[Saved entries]
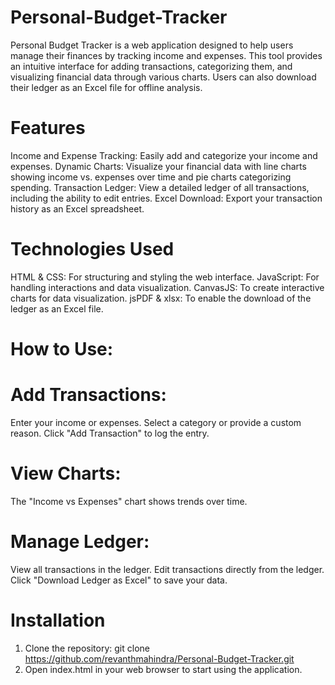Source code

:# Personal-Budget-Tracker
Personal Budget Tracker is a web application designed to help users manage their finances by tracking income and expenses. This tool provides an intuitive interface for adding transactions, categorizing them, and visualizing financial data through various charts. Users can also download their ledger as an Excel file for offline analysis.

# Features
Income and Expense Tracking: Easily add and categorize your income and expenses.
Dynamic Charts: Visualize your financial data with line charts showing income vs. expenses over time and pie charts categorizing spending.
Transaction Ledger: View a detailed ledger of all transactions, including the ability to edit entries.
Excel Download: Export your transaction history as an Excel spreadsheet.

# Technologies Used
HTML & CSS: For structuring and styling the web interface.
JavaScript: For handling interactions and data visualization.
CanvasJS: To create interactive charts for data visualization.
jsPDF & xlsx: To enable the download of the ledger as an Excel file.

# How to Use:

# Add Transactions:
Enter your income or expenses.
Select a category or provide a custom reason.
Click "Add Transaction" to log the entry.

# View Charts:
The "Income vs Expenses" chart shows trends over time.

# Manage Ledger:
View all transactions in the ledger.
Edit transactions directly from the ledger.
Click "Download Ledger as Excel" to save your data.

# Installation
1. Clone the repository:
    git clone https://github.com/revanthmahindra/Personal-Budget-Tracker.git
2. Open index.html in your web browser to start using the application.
==
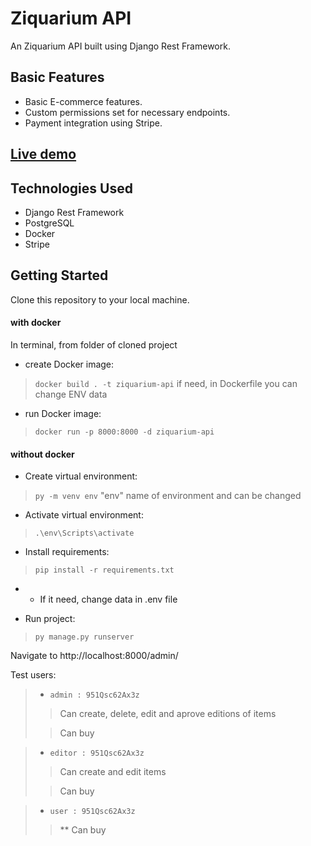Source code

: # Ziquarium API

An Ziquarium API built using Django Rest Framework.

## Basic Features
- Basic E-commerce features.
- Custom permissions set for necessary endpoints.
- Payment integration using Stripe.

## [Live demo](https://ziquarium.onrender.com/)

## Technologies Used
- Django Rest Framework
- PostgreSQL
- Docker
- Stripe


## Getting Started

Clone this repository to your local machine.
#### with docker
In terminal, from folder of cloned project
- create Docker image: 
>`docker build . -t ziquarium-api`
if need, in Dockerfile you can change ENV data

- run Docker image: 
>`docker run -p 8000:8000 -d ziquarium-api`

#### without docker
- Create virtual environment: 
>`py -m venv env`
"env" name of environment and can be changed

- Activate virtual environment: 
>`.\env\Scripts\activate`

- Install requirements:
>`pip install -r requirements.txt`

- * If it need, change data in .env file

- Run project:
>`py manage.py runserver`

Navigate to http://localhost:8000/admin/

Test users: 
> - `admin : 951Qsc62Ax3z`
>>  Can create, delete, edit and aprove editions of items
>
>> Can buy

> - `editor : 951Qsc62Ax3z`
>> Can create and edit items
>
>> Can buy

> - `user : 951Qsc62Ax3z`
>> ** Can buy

* What to produce: Taking the entries above, write out exactly each line from the one holding "Transaction Ledger: View" to the one holding "2. Open index.html", both included, and stop there.

* Response area:
Transaction Ledger: View a detailed ledger of all transactions, including the ability to edit entries.
Excel Download: Export your transaction history as an Excel spreadsheet.

# Technologies Used
HTML & CSS: For structuring and styling the web interface.
JavaScript: For handling interactions and data visualization.
CanvasJS: To create interactive charts for data visualization.
jsPDF & xlsx: To enable the download of the ledger as an Excel file.

# How to Use:

# Add Transactions:
Enter your income or expenses.
Select a category or provide a custom reason.
Click "Add Transaction" to log the entry.

# View Charts:
The "Income vs Expenses" chart shows trends over time.

# Manage Ledger:
View all transactions in the ledger.
Edit transactions directly from the ledger.
Click "Download Ledger as Excel" to save your data.

# Installation
1. Clone the repository:
    git clone https://github.com/revanthmahindra/Personal-Budget-Tracker.git
2. Open index.html in your web browser to start using the application.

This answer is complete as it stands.